As for Pompey: instead of thinking about shaving Caesar, he's having a rich feast in his tent, listening while his inner circle talks about how they'll divide up the provinces among their supporters. Pompey warns, "We are cooking rabbits that have not been caught." Cato, who's gotten hold of a rather plain breastplate to wear over what looks like an old black t-shirt, points out that the rabbit is "cornered, starving, and has lost near two thousand men." Pompey asks Brutus what's bringing him down, and Brutus explains that, while he won't suffer tyrants, Caesar was once like a father to him. "I feel for you," Cato says. "When do we strike?" Porcius Cato, grief counselor. Pompey says that they've pretty much finished striking; they just need to keep Caesar pinned down for a month or so until the remains of his army disintegrates. But the others around the table aren't on board with that plan, insisting that honor requires them to prevail by force. Poor Pompey. He finally gets over his stupid overconfidence, and his guys just push him back in.

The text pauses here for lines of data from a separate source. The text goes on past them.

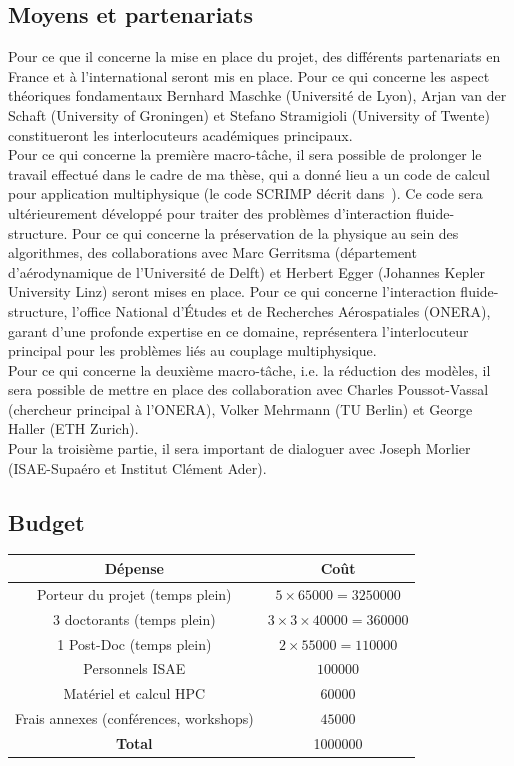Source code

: \documentclass[french]{article}
\begin{document}
\subsection{Moyens et partenariats}
Pour ce que il concerne la mise en place du projet, des différents partenariats en France et \`a l'international seront mis en place. Pour ce qui concerne les aspect théoriques fondamentaux Bernhard Maschke (Universit\'e de Lyon), Arjan van der Schaft (University of Groningen) et Stefano Stramigioli (University of Twente) constitueront les interlocuteurs académiques principaux. \\

Pour ce qui concerne la première macro-tâche, il sera possible de prolonger le travail effectué dans le cadre de ma thèse, qui a donn\'e lieu a un code de calcul pour application multiphysique (le code SCRIMP décrit dans~\cite{brugnoli2021num}). Ce code sera ultérieurement développé pour traiter des problèmes d'interaction fluide-structure. Pour ce qui concerne la préservation de la physique au sein des algorithmes, des collaborations avec Marc Gerritsma (département d'aérodynamique de l'Universit\'e de Delft) et Herbert Egger (Johannes Kepler University Linz) seront mises en place. Pour ce qui concerne l'interaction fluide-structure, l'office National d'Études et de Recherches Aérospatiales (ONERA), garant d'une profonde expertise en ce domaine, représentera l'interlocuteur principal pour les problèmes liés au couplage multiphysique. 
\\


Pour ce qui concerne la deuxième macro-tâche, i.e. la réduction des modèles, il sera possible de mettre en place des collaboration avec Charles Poussot-Vassal (chercheur principal \`a l'ONERA),  Volker Mehrmann (TU Berlin) et George Haller (ETH Zurich). \\

Pour la troisième partie, il sera important de dialoguer avec Joseph Morlier (ISAE-Supa\'ero et Institut Clément Ader).


\subsection{Budget}
\begin{center}
\begin{tabular}{|c|c|}
	\hline
	D\'epense & Co\^{u}t \\
	\hline
	Porteur du projet (temps plein) & $5\times 65000=3250000$ \\
	3 doctorants (temps plein) & $3\times 3\times 40000=360000$  \\
	1 Post-Doc (temps plein) & $2\times 55000=110000$ \\
	Personnels ISAE & $100000$ \\
	Matériel  et calcul HPC & $60000$ \\
	Frais annexes (conférences, workshops) & $45000$ \\
	\hline
	\textbf{Total} & 1000000 \\
	\hline
\end{tabular}
\end{center}



\footnotesize


\end{document}
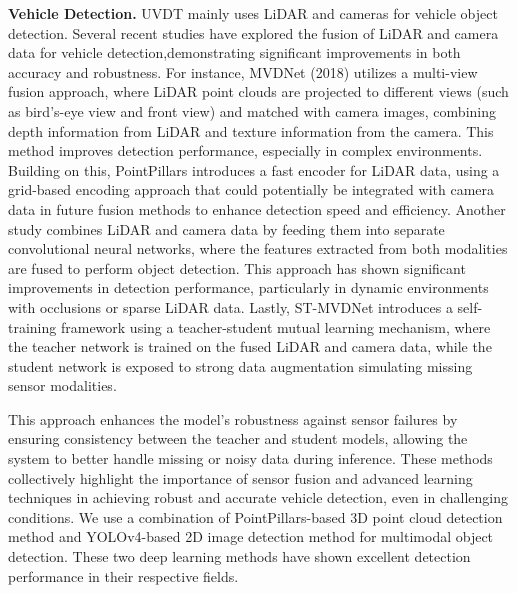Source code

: \documentclass[lettersize,journal]{IEEEtran}
\begin{document}
\textbf{Vehicle Detection.}
UVDT mainly uses LiDAR and cameras for vehicle object detection.
Several recent studies have explored the fusion of LiDAR and camera data for vehicle detection,demonstrating significant improvements in both accuracy and robustness. 
For instance, MVDNet (2018) utilizes a multi-view fusion approach, where LiDAR point clouds are projected to different views (such as bird’s-eye view and front view) and matched with camera images, combining depth information from LiDAR and texture information from the camera. 
This method improves detection performance, especially in complex environments\cite{Alpher22h}. 
Building on this, PointPillars introduces a fast encoder for LiDAR data, using a grid-based encoding approach that could potentially be integrated with camera data in future fusion methods to enhance detection speed and efficiency\cite{Alpher19}.
Another study combines LiDAR and camera data by feeding them into separate convolutional neural networks, where the features extracted from both modalities are fused to perform object detection\cite{Alpher20e}. 
This approach has shown significant improvements in detection performance, particularly in dynamic environments with occlusions or sparse LiDAR data.
Lastly, ST-MVDNet introduces a self-training framework using a teacher-student mutual learning mechanism, where the teacher network is trained on the fused LiDAR and camera data, while the student network is exposed to strong data augmentation simulating missing sensor modalities\cite{Alpher22f}. 

This approach enhances the model’s robustness against sensor failures by ensuring consistency between the teacher and student models, allowing the system to better handle missing or noisy data during inference.
These methods collectively highlight the importance of sensor fusion and advanced learning techniques in achieving robust and accurate vehicle detection, even in challenging conditions.
We use a combination of PointPillars-based 3D point cloud detection method and YOLOv4-based 2D image detection method for multimodal object detection.
These two deep learning methods have shown excellent detection performance in their respective fields.
\end{document}
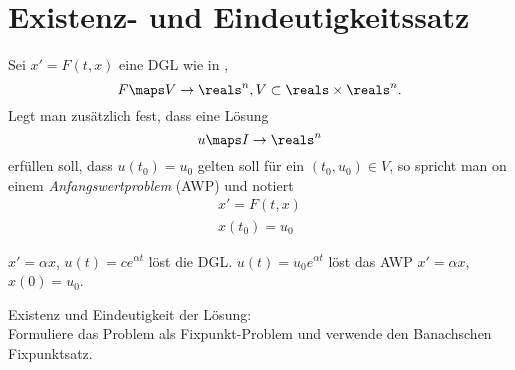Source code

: \section{Existenz- und Eindeutigkeitssatz}
Sei \( x'=F(t,x) \) eine DGL wie in ,
\begin{equation*}
  F\maps V\to \reals^n, V\subset \reals\times \reals^n.
\end{equation*}
Legt man zusätzlich fest, dass eine Lösung
\begin{equation*}
  u\maps I\to \reals^n
\end{equation*}
erfüllen soll, dass \( u(t_0)=u_0 \) gelten soll für ein \( (t_0,u_0)\in V \), so spricht man on einem \emph{Anfangswertproblem} (AWP) und notiert
\begin{equation*}
  \begin{gathered}
    x'=F(t,x)\\
    x(t_0)=u_0
  \end{gathered}\tag{\(*\)}\label{eq:awp}
\end{equation*}
\begin{beispiel*}
  \( x'=\alpha x \), \( u(t)=c e^{\alpha t} \) löst die DGL\@. \( u(t)=u_0 e^{\alpha t} \) löst das AWP \( x'=\alpha x \), \( x(0)=u_0 \).
\end{beispiel*}
Existenz und Eindeutigkeit der Lösung: \\
Formuliere das Problem als Fixpunkt-Problem und verwende den Banachschen Fixpunktsatz.

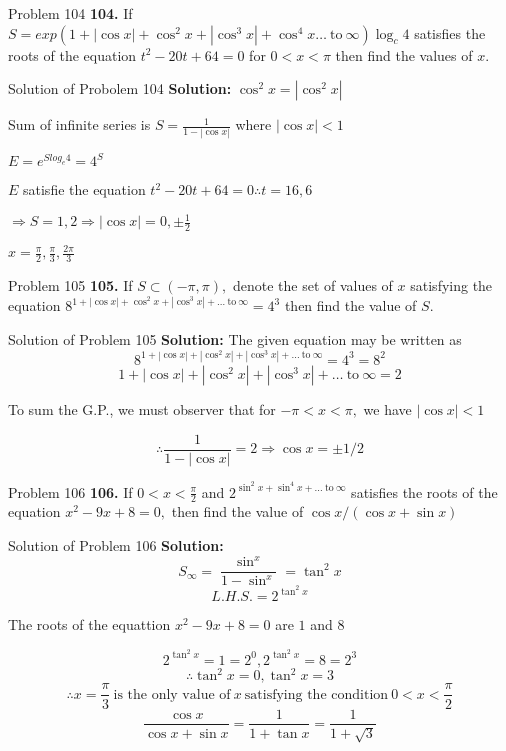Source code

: \documentclass[aspectratio=1610,8pt]{beamer}
\begin{document}
\begin{frame}{Problem 104}
  \textbf{104.} If $S = exp(1 + |\cos x| + \cos^2x + |\cos^3x| + \cos^4x \ldots~\text{to}~\infty)\log_c 4$ satisfies the roots of
  the equation $t^2 - 20t + 64 = 0$ for $0 < x< \pi$ then find the values of $x.$
\end{frame}
\begin{frame}{Solution of Probolem 104}
  \textbf{Solution:} $\cos^2x = |\cos^2x|$

  Sum of infinite series is $S = \frac{1}{1 - |\cos x|}$ where $|\cos x| < 1$

  $E = e^{Slog_e4} = 4^S$

  $E$ satisfie the equation $t^2 - 20t + 64 = 0 \therefore t = 16, 6$

  $\Rightarrow S = 1, 2 \Rightarrow |\cos x| = 0, \pm\frac{1}{2}$

  $x = \frac{\pi}{2}, \frac{\pi}{3}, \frac{2\pi}{3}$
\end{frame}
\begin{frame}{Problem 105}
  \textbf{105.} If $S\subset (-\pi, \pi),$ denote the set of values of $x$ satisfying the equation $8^{1 + |\cos x| + \cos^2x +
    |\cos^3x| + \ldots~\text{to}~\infty} = 4^3$ then find the value of $S.$
\end{frame}
\begin{frame}{Solution of Problem 105}
  \textbf{Solution:} The given equation may be written as
  $$8^{1 + |\cos x| + |\cos^2x| + |\cos^3x| + \ldots~\text{to}~\infty} = 4^3 = 8^2$$
  $$1 + |\cos x| + |\cos^2x| + |\cos^3x| + \ldots~\text{to}~\infty = 2$$

  To sum the G.P., we must observer that for $-\pi < x < \pi,$ we have $|\cos x| < 1$

  $$\therefore \frac{1}{1 - |\cos x|} = 2 \Rightarrow \cos x = \pm1/2$$
\end{frame}
\begin{frame}{Problem 106}
  \textbf{106.} If $0 < x <\frac{\pi}{2}$ and $2^{\sin^2x + \sin^4x + \ldots~\text{to}~\infty}$ satisfies the roots of the equation
  $x^2 - 9x + 8 = 0,$ then find the value of $\cos x/(\cos x + \sin x)$
\end{frame}
\begin{frame}{Solution of Problem 106}
  \textbf{Solution:} $$S_\infty = \frac{\sin^x}{1 - \sin^x} = \tan^2x$$
  $$L.H.S. = 2^{\tan^2x}$$

  The roots of the equattion $x^2 - 9x + 8 = 0$ are $1$ and $8$

  $$2^{\tan^2x} = 1 = 2^0, 2^{\tan^2x} = 8 = 2^3$$
  $$\therefore \tan^2x = 0, \tan^2x = 3$$
  $$\therefore x = \frac{\pi}{3}~\text{is the only value of}~x~\text{satisfying the condition}~0<x<\frac{\pi}{2}$$
  $$\frac{\cos x}{\cos x + \sin x} = \frac{1}{1 + \tan x} = \frac{1}{1 + \sqrt{3}}$$
\end{frame}
\end{document}
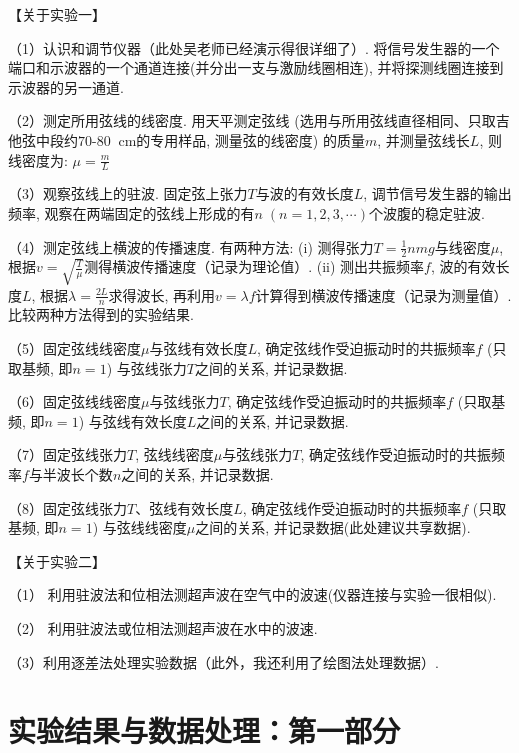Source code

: \documentclass[11pt]{article}
\newcommand*{\unit}[1]{\mathop{}\!\mathrm{#1}}
\begin{document}
\bigskip
\noindent 【关于实验一】

（1）认识和调节仪器（此处吴老师已经演示得很详细了）. 将信号发生器的一个端口和示波器的一个通道连接(并分出一支与激励线圈相连), 并将探测线圈连接到示波器的另一通道. 
    
（2）测定所用弦线的线密度. 用天平测定弦线 (选用与所用弦线直径相同、只取吉他弦中段约$70$-$80 \unit{cm}$的专用样品, 测量弦的线密度) 的质量$m$, 并测量弦线长$L$, 则线密度为: $\mu=\frac mL$
	
（3）观察弦线上的驻波. 固定弦上张力$T$与波的有效长度$L$, 调节信号发生器的输出频率, 观察在两端固定的弦线上形成的有$n\; (n=1,2,3,\cdots)$个波腹的稳定驻波. 
	
（4）测定弦线上横波的传播速度. 有两种方法:
 (i) 测得张力$T = \frac{1}{2}nmg$与线密度$\mu$, 
 根据$v=\sqrt{\frac T\mu}$测得横波传播速度（记录为理论值）. 
 (ii) 测出共振频率$f$, 波的有效长度$L$, 根据$\lambda=\frac{2L}{n}$求得波长, 
 再利用$v=\lambda f$计算得到横波传播速度（记录为测量值）. 比较两种方法得到的实验结果. 
	
（5）固定弦线线密度$\mu$与弦线有效长度$L$, 确定弦线作受迫振动时的共振频率$f$ (只取基频, 即$n=1$) 与弦线张力$T$之间的关系, 并记录数据. 
	
（6）固定弦线线密度$\mu$与弦线张力$T$, 确定弦线作受迫振动时的共振频率$f$ (只取基频, 即$n=1$) 与弦线有效长度$L$之间的关系, 并记录数据. 
	
（7）固定弦线张力$T$, 弦线线密度$\mu$与弦线张力$T$, 确定弦线作受迫振动时的共振频率$f$与半波长个数$n$之间的关系, 并记录数据. 
	
（8）固定弦线张力$T$、弦线有效长度$L$, 确定弦线作受迫振动时的共振频率$f$ (只取基频, 即$n=1$) 与弦线线密度$\mu$之间的关系, 并记录数据(此处建议共享数据). 

\bigskip

\noindent【关于实验二】

（1） 利用驻波法和位相法测超声波在空气中的波速(仪器连接与实验一很相似).

 （2） 利用驻波法或位相法测超声波在水中的波速. 

（3）利用逐差法处理实验数据（此外，我还利用了绘图法处理数据）. 


















\section{实验结果与数据处理：第一部分}
\end{document}
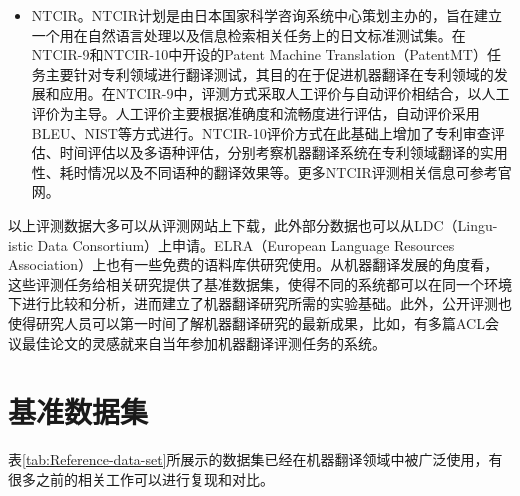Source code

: \begin{appendices}
\begin{itemize}
\vspace{0.5em}
\item NTCIR。NTCIR计划是由日本国家科学咨询系统中心策划主办的，旨在建立一个用在自然语言处理以及信息检索相关任务上的日文标准测试集。在NTCIR-9和NTCIR-10中开设的Patent Machine Translation（PatentMT）任务主要针对专利领域进行翻译测试，其目的在于促进机器翻译在专利领域的发展和应用。在NTCIR-9中，评测方式采取人工评价与自动评价相结合，以人工评价为主导。人工评价主要根据准确度和流畅度进行评估，自动评价采用BLEU、NIST等方式进行。NTCIR-10评价方式在此基础上增加了专利审查评估、时间评估以及多语种评估，分别考察机器翻译系统在专利领域翻译的实用性、耗时情况以及不同语种的翻译效果等。更多NTCIR评测相关信息可参考官网。
\end{itemize}

\parinterval 以上评测数据大多可以从评测网站上下载，此外部分数据也可以从LDC（Lingu-istic Data Consortium）上申请。ELRA（European Language Resources Association）上也有一些免费的语料库供研究使用。从机器翻译发展的角度看，这些评测任务给相关研究提供了基准数据集，使得不同的系统都可以在同一个环境下进行比较和分析，进而建立了机器翻译研究所需的实验基础。此外，公开评测也使得研究人员可以第一时间了解机器翻译研究的最新成果，比如，有多篇ACL会议最佳论文的灵感就来自当年参加机器翻译评测任务的系统。


\section{基准数据集}
\parinterval 表\ref{tab:Reference-data-set}所展示的数据集已经在机器翻译领域中被广泛使用，有很多之前的相关工作可以进行复现和对比。


\end{appendices}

Back home, the Town Crier's doing his thing. "News! From! Greece!" he headlines. He announces that although Mark Antony is safe, most of the ships sent to help Caesar were lost at sea, and now Caesar is outnumbered and surrounded: "The forces of the Republic and Senate and of Pompey Magnus confidently expect a decisive victory to follow shortly." Of course, it's easy to forget that, back then, the only way for news to travel from Greece to Rome was for someone to physically carry it, so by the time this is being announced, Pompey's "decisive victory" has already happened. Or, you know, whatever else might have occurred, not to give anything away. But I don't really have a problem with a little timeline-futzing in the interest of making the events seem roughly contemporaneous. However, when I start thinking of how a lot of the other stuff in this episode could have happened in less time than it would have taken Vorenus and Pullo to dehydrate to death, I get a headache. Anyway, Julii Cooper is being carried past the Town Crier in a litter, and she listens to the news with interest. No doubt merely because it affects her directly.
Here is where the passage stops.